Directions
From the first line of the records below, transcribe each line exactly up to and including the one with "Main Academic Interests"; pictures stay out.

Collected data
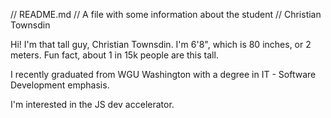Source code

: // README.md
// A file with some information about the student
// Christian Townsdin

Hi!  I'm that tall guy, Christian Townsdin.  I'm 6'8", which is 80 inches, or 2 meters.
Fun fact, about 1 in 15k people are this tall.

I recently graduated from WGU Washington with a degree in IT - Software Development emphasis.

I'm interested in the JS dev accelerator.

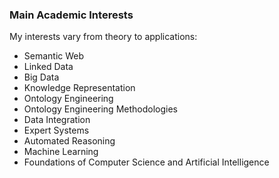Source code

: ### Main Academic Interests
My interests vary from theory to applications:

* Semantic Web
* Linked Data
* Big Data
* Knowledge Representation
* Ontology Engineering
* Ontology Engineering Methodologies
* Data Integration
* Expert Systems
* Automated Reasoning
* Machine Learning
* Foundations of Computer Science and Artificial Intelligence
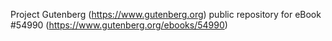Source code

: Project Gutenberg (https://www.gutenberg.org) public repository for
eBook #54990 (https://www.gutenberg.org/ebooks/54990)
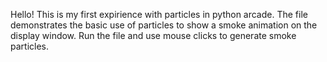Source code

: Hello! This is my first expirience with particles in python arcade. The file demonstrates the basic use of particles to show a smoke animation on the display window. Run the file and use mouse clicks to generate smoke particles. 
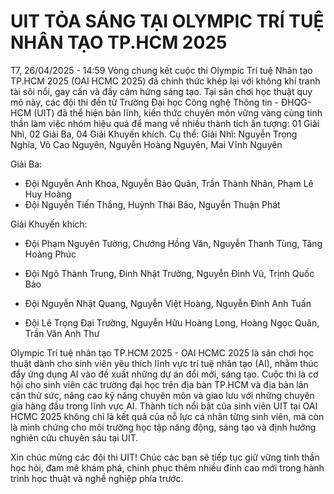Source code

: # UIT TỎA SÁNG TẠI OLYMPIC TRÍ TUỆ NHÂN TẠO TP.HCM 2025
T7, 26/04/2025 - 14:59
Vòng chung kết cuộc thi Olympic Trí tuệ Nhân tạo TP.HCM 2025 (OAI HCMC 2025) đã chính thức khép lại với không khí tranh tài sôi nổi, gay cấn và đầy cảm hứng sáng tạo. Tại sân chơi học thuật quy mô này, các đội thi đến từ Trường Đại học Công nghệ Thông tin - ĐHQG-HCM (UIT) đã thể hiện bản lĩnh, kiến thức chuyên môn vững vàng cùng tinh thần làm việc nhóm hiệu quả để mang về nhiều thành tích ấn tượng: 01 Giải Nhì, 02 Giải Ba, 04 Giải Khuyến khích.
Cụ thể: 
Giải Nhì: Nguyễn Trọng Nghĩa, Võ Cao Nguyên, Nguyễn Hoàng Nguyên, Mai Vĩnh Nguyên

Giải Ba:
- Đội Nguyễn Anh Khoa, Nguyễn Bảo Quân,  Trần Thành Nhân, Phạm Lê Huy Hoàng
- Đội Nguyễn Tiến Thắng, Huỳnh Thái Bảo, Nguyễn Thuận Phát

Giải Khuyến khích: 
- Đội Phạm Nguyên Tường, Chướng Hồng Văn, Nguyễn Thanh Tùng, Tăng Hoàng Phúc

- Đội Ngô Thành Trung, Đinh Nhật Trường, Nguyễn Đình Vũ, Trịnh Quốc Bảo

- Đội Nguyễn Nhật Quang, Nguyễn Việt Hoàng, Nguyễn Đình Anh Tuấn

- Đội Lê Trọng Đại Trường, Nguyễn Hữu Hoàng Long, Hoàng Ngọc Quân, Trần Văn Anh Thư

Olympic Trí tuệ nhân tạo TP.HCM 2025 - OAI HCMC 2025 là sân chơi học thuật dành cho sinh viên yêu thích lĩnh vực trí tuệ nhân tạo (AI), nhằm thúc đẩy ứng dụng AI vào đề xuất những dự án đổi mới, sáng tạo. Cuộc thi là cơ hội cho sinh viên các trường đại học trên địa bàn TP.HCM và địa bàn lân cận thử sức, nâng cao kỹ năng chuyên môn và giao lưu với những chuyên gia hàng đầu trong lĩnh vực AI.
Thành tích nổi bật của sinh viên UIT tại OAI HCMC 2025 không chỉ là kết quả của nỗ lực cá nhân từng sinh viên, mà còn là minh chứng cho môi trường học tập năng động, sáng tạo và định hướng nghiên cứu chuyên sâu tại UIT.

Xin chúc mừng các đội thi UIT! Chúc các bạn sẽ tiếp tục giữ vững tinh thần học hỏi, đam mê khám phá, chinh phục thêm nhiều đỉnh cao mới trong hành trình học thuật và nghề nghiệp phía trước.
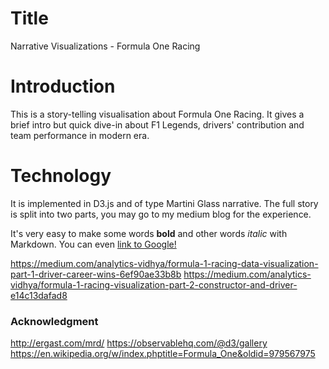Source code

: # Title
Narrative Visualizations - Formula One Racing

# Introduction
This is a story-telling visualisation about Formula One Racing. It gives a brief intro but quick dive-in about F1 Legends, drivers' contribution and team performance in modern era.

# Technology
It is implemented in D3.js and of type Martini Glass narrative. The full story is split into two parts, you may go to my medium blog for the experience.

It's very easy to make some words **bold** and other words *italic* with Markdown. You can even [link to Google!](http://google.com)

https://medium.com/analytics-vidhya/formula-1-racing-data-visualization-part-1-driver-career-wins-6ef90ae33b8b
https://medium.com/analytics-vidhya/formula-1-racing-visualization-part-2-constructor-and-driver-e14c13dafad8

### Acknowledgment
http://ergast.com/mrd/
https://observablehq.com/@d3/gallery
https://en.wikipedia.org/w/index.phptitle=Formula_One&oldid=979567975
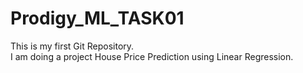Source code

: # Prodigy_ML_TASK01
This is my first Git Repository.
<br>
I am doing a project House Price Prediction using Linear Regression.
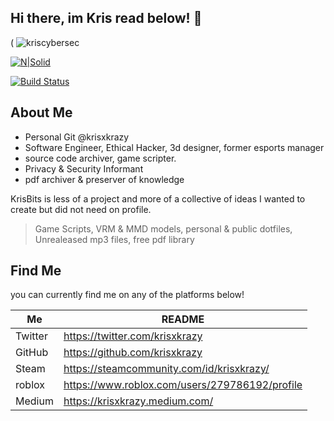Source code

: ## Hi there, im Kris read below! 👋
( ![kriscybersec](https://user-images.githubusercontent.com/75515498/158007077-61ea4534-a59f-494d-a6ae-fe62edd9fea4.png)

[![N|Solid](https://cldup.com/dTxpPi9lDf.thumb.png)](https://nodesource.com/products/nsolid)

[![Build Status](https://travis-ci.org/joemccann/dillinger.svg?branch=master)](https://travis-ci.org/joemccann/dillinger)

## About Me

- Personal Git @krisxkrazy
- Software Engineer, Ethical Hacker, 3d designer, former esports manager
- source code archiver, game scripter.
- Privacy & Security Informant 
- pdf archiver & preserver of knowledge 

KrisBits is less of a project and more of a collective of ideas I wanted to create
but did not need on profile.

> Game Scripts,
> VRM & MMD models,
> personal & public dotfiles,
> Unrealeased mp3 files,
> free pdf library

## Find Me

you can currently find me on any of the platforms below!

| Me | README |
| ------ | ------ |
| Twitter | https://twitter.com/krisxkrazy |
| GitHub | https://github.com/krisxkrazy |
| Steam | https://steamcommunity.com/id/krisxkrazy/ |
| roblox| https://www.roblox.com/users/279786192/profile |
| Medium | https://krisxkrazy.medium.com/ |
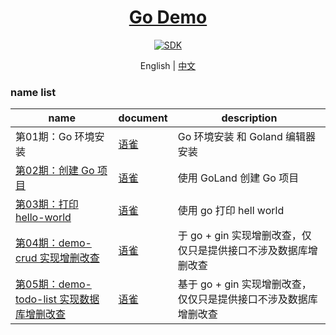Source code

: <h1 align="center">
  <a href="https://github.com/chuxin-cs" target="_blank">Go Demo</a>
</h1>

<div align="center">
    <a href="https://golang.google.cn/dl/">
        <img alt="SDK" src="https://img.shields.io/badge/golang SDK-1.22.4-42b883"/>
    </a>
</div>

<p align="center">
  <span>English | <a href="./README.zh-CN.md">中文</a></span>
</p>

### name list
| name  |  document  | description |
| -------- | --------- |--------- |
| 第01期：Go 环境安装  |  [语雀](https://www.yuque.com/chuxin-cs/go-demo/mu0kurhb237g8so5)    | Go 环境安装 和 Goland 编辑器安装 |
| [第02期：创建 Go 项目]("./demo-env") |[语雀](https://www.yuque.com/chuxin-cs/go-demo/gcb4dqd6gbg1fqmx)   | 使用 GoLand 创建 Go 项目 |
| [第03期：打印 hello-world]("./demo-hello-world") |[语雀](https://www.yuque.com/chuxin-cs/go-demo/tunc2v3wn112hrst)   | 使用 go 打印 hell world |
| [第04期：demo-crud 实现增删改查]("./demo-curd") | [语雀](https://www.yuque.com/chuxin-cs/go-demo/shhqplu5eo95k2no)  | 于 go + gin 实现增删改查，仅仅只是提供接口不涉及数据库增删改查 |
| [第05期：demo-todo-list 实现数据库增删改查]("./demo-todo-list") | [语雀](https://www.yuque.com/chuxin-cs/go-demo/vvkn5mvhzh9xk6mh)  | 基于 go + gin 实现增删改查，仅仅只是提供接口不涉及数据库增删改查 |
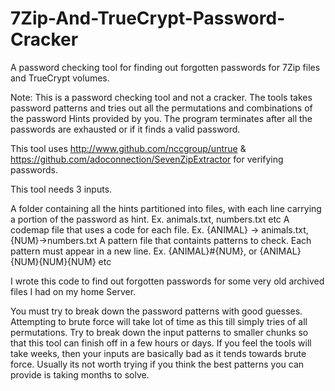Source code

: # 7Zip-And-TrueCrypt-Password-Cracker
A password checking tool for finding out forgotten passwords for 7Zip files and TrueCrypt volumes.

Note: This is a password checking tool and not a cracker. The tools takes password patterns and tries out all the permutations and combinations of the password Hints provided by you. The program terminates after all the passwords are exhausted or if it finds a valid password.

This tool uses http://www.github.com/nccgroup/untrue & https://github.com/adoconnection/SevenZipExtractor for verifying passwords.

This tool needs 3 inputs.

A folder containing all the hints partitioned into files, with each line carrying a portion of the password as hint. Ex. animals.txt, numbers.txt etc
A codemap file that uses a code for each file. Ex. {ANIMAL} -> animals.txt, {NUM}->numbers.txt
A pattern file that containts patterns to check. Each pattern must appear in a new line. Ex. {ANIMAL}#{NUM}, or {ANIMAL}{NUM}{NUM}{NUM} etc

I wrote this code to find out forgotten passwords for some very old archived files I had on my home Server.

You must try to break down the password patterns with good guesses. Attempting to brute force will take lot of time as this till simply tries of all permutations. Try to break down the input patterns to smaller chunks so that this tool can finish off in a few hours or days. If you feel the tools will take weeks, then your inputs are basically bad as it tends towards brute force. Usually its not worth trying if you think the best patterns you can provide is taking months to solve.

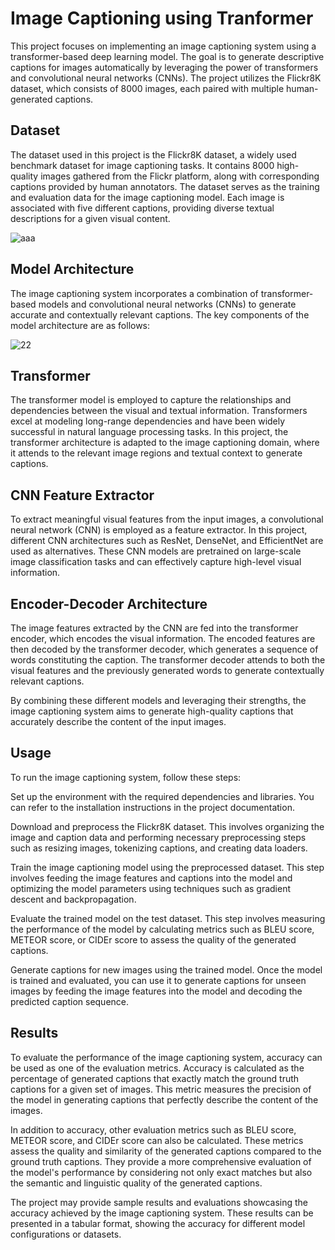
# Image Captioning using Tranformer

This project focuses on implementing an image captioning system using a transformer-based deep learning model. The goal is to generate descriptive captions for images automatically by leveraging the power of transformers and convolutional neural networks (CNNs). The project utilizes the Flickr8K dataset, which consists of 8000 images, each paired with multiple human-generated captions.



## Dataset
The dataset used in this project is the Flickr8K dataset, a widely used benchmark dataset for image captioning tasks. It contains 8000 high-quality images gathered from the Flickr platform, along with corresponding captions provided by human annotators. The dataset serves as the training and evaluation data for the image captioning model. Each image is associated with five different captions, providing diverse textual descriptions for a given visual content.

![aaa](https://github.com/Abhishektarpara/image-captioning-transformer/assets/121369602/ac23bfe9-9d65-4b3c-80ae-4a71b4fd5c6a)


## Model Architecture
The image captioning system incorporates a combination of transformer-based models and convolutional neural networks (CNNs) to generate accurate and contextually relevant captions. The key components of the model architecture are as follows:

![22](https://github.com/Abhishektarpara/image-captioning-transformer/assets/121369602/435fe932-1d8d-4afc-8699-d63b02878d46)



## Transformer
The transformer model is employed to capture the relationships and dependencies between the visual and textual information. Transformers excel at modeling long-range dependencies and have been widely successful in natural language processing tasks. In this project, the transformer architecture is adapted to the image captioning domain, where it attends to the relevant image regions and textual context to generate captions.
## CNN Feature Extractor
To extract meaningful visual features from the input images, a convolutional neural network (CNN) is employed as a feature extractor. In this project, different CNN architectures such as ResNet, DenseNet, and EfficientNet are used as alternatives. These CNN models are pretrained on large-scale image classification tasks and can effectively capture high-level visual information.
## Encoder-Decoder Architecture
The image features extracted by the CNN are fed into the transformer encoder, which encodes the visual information. The encoded features are then decoded by the transformer decoder, which generates a sequence of words constituting the caption. The transformer decoder attends to both the visual features and the previously generated words to generate contextually relevant captions.

By combining these different models and leveraging their strengths, the image captioning system aims to generate high-quality captions that accurately describe the content of the input images.
## Usage
To run the image captioning system, follow these steps:

Set up the environment with the required dependencies and libraries. You can refer to the installation instructions in the project documentation.

Download and preprocess the Flickr8K dataset. This involves organizing the image and caption data and performing necessary preprocessing steps such as resizing images, tokenizing captions, and creating data loaders.

Train the image captioning model using the preprocessed dataset. This step involves feeding the image features and captions into the model and optimizing the model parameters using techniques such as gradient descent and backpropagation.

Evaluate the trained model on the test dataset. This step involves measuring the performance of the model by calculating metrics such as BLEU score, METEOR score, or CIDEr score to assess the quality of the generated captions.

Generate captions for new images using the trained model. Once the model is trained and evaluated, you can use it to generate captions for unseen images by feeding the image features into the model and decoding the predicted caption sequence.
## Results
To evaluate the performance of the image captioning system, accuracy can be used as one of the evaluation metrics. Accuracy is calculated as the percentage of generated captions that exactly match the ground truth captions for a given set of images. This metric measures the precision of the model in generating captions that perfectly describe the content of the images.

In addition to accuracy, other evaluation metrics such as BLEU score, METEOR score, and CIDEr score can also be calculated. These metrics assess the quality and similarity of the generated captions compared to the ground truth captions. They provide a more comprehensive evaluation of the model's performance by considering not only exact matches but also the semantic and linguistic quality of the generated captions.

The project may provide sample results and evaluations showcasing the accuracy achieved by the image captioning system. These results can be presented in a tabular format, showing the accuracy for different model configurations or datasets.
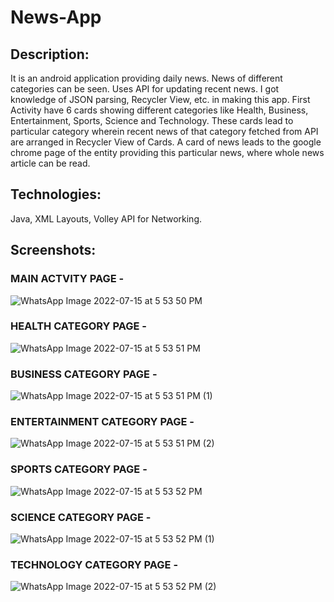 # News-App

## Description: 

It is an android application providing daily news. News of different categories can be seen. Uses API for updating recent news. I got knowledge of JSON 
parsing, Recycler View, etc. in making this app. First Activity have 6 cards showing different categories like Health, Business, Entertainment, Sports, Science and 
Technology. These cards lead to particular category wherein recent news of that category fetched from API are arranged in Recycler View of Cards. A card of news leads
to the google chrome page of the entity providing this particular news, where whole news article can be read.

## Technologies: 

Java, XML Layouts, Volley API for Networking. 

## Screenshots:

### MAIN ACTVITY PAGE -
![WhatsApp Image 2022-07-15 at 5 53 50 PM](https://user-images.githubusercontent.com/91789120/179222665-92a8afcb-9c2a-402b-9587-7e181428628d.jpeg)

### HEALTH CATEGORY PAGE -
![WhatsApp Image 2022-07-15 at 5 53 51 PM](https://user-images.githubusercontent.com/91789120/179222836-5ecae483-b8af-4d42-af26-e28cd98947b0.jpeg)

### BUSINESS CATEGORY PAGE -
![WhatsApp Image 2022-07-15 at 5 53 51 PM (1)](https://user-images.githubusercontent.com/91789120/179222857-cea2db7d-6204-4466-a764-8f3c7c7367e5.jpeg)

### ENTERTAINMENT CATEGORY PAGE -
![WhatsApp Image 2022-07-15 at 5 53 51 PM (2)](https://user-images.githubusercontent.com/91789120/179222878-1816a3e0-e203-4485-b833-df3bc96cebca.jpeg)

### SPORTS CATEGORY PAGE -
![WhatsApp Image 2022-07-15 at 5 53 52 PM](https://user-images.githubusercontent.com/91789120/179222887-fe77b1d9-33d5-450e-97f6-6713bb4f840c.jpeg)

### SCIENCE CATEGORY PAGE -
![WhatsApp Image 2022-07-15 at 5 53 52 PM (1)](https://user-images.githubusercontent.com/91789120/179222900-71e14bf1-829e-4185-a5e0-4be07c508832.jpeg)

### TECHNOLOGY CATEGORY PAGE -
![WhatsApp Image 2022-07-15 at 5 53 52 PM (2)](https://user-images.githubusercontent.com/91789120/179222915-46772b64-6ea9-4f2e-bc17-a83a4c73ecd0.jpeg)
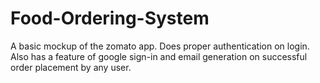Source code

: # Food-Ordering-System

A basic mockup of the zomato app.
Does proper authentication on login.
Also has a feature of google sign-in and email generation on successful order placement by any user.
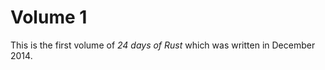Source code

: Volume 1
========

This is the first volume of *24 days of Rust* which was written in December
2014.
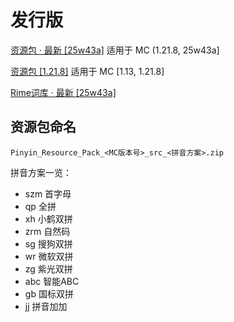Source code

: # 发行版

[资源包 · 最新 [25w43a]](https://github.com/NorthZeroD/minecraft-pinyin/tree/releases/latest/latest-mc-rp/25w43a)
适用于 MC (1.21.8, 25w43a]

[资源包 [1.21.8]](https://github.com/NorthZeroD/minecraft-pinyin/tree/releases/old/1.21.8)
适用于 MC [1.13, 1.21.8]

[Rime词库 · 最新 [25w43a]](https://github.com/NorthZeroD/minecraft-pinyin/blob/releases/latest/latest-rime-dict/minecraft.dict.yaml)

## 资源包命名

`Pinyin_Resource_Pack_<MC版本号>_src_<拼音方案>.zip`

拼音方案一览：

- szm 首字母
- qp  全拼
- xh  小鹤双拼
- zrm 自然码
- sg  搜狗双拼
- wr  微软双拼
- zg  紫光双拼
- abc 智能ABC
- gb  国标双拼
- jj  拼音加加
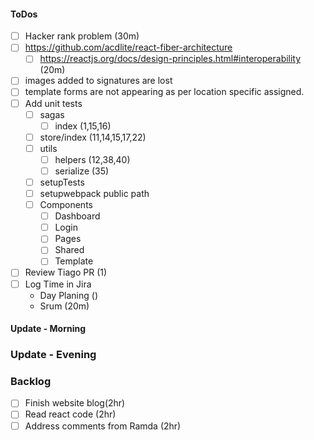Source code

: #### ToDos
- [ ] Hacker rank problem (30m)
- [ ] https://github.com/acdlite/react-fiber-architecture
  - [ ] https://reactjs.org/docs/design-principles.html#interoperability (20m)
- [ ] images added to signatures are lost
- [ ]	template forms are not appearing as per location specific assigned.
- [ ] Add unit tests
   - [ ] sagas
      - [ ] index (1,15,16)
   - [ ] store/index (11,14,15,17,22)
   - [ ] utils
      - [ ] helpers (12,38,40)
      - [ ] serialize (35)
   - [ ] setupTests
   - [ ] setupwebpack public path
   - [ ] Components
      - [ ] Dashboard
      - [ ] Login
      - [ ] Pages
      - [ ] Shared
      - [ ] Template
- [ ] Review Tiago PR (1)
- [ ] Log Time in Jira
   - Day Planing ()
   - Srum (20m)

#### Update - Morning 

### Update - Evening

### Backlog
- [ ] Finish website blog(2hr)
- [ ] Read react code (2hr)
- [ ] Address comments from Ramda (2hr)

Exercise answer
Source code

: // README.md
// A file with some information about the student
// Christian Townsdin

Hi!  I'm that tall guy, Christian Townsdin.  I'm 6'8", which is 80 inches, or 2 meters.
Fun fact, about 1 in 15k people are this tall.

I recently graduated from WGU Washington with a degree in IT - Software Development emphasis.

I'm interested in the JS dev accelerator.

Source code

: ### Main Academic Interests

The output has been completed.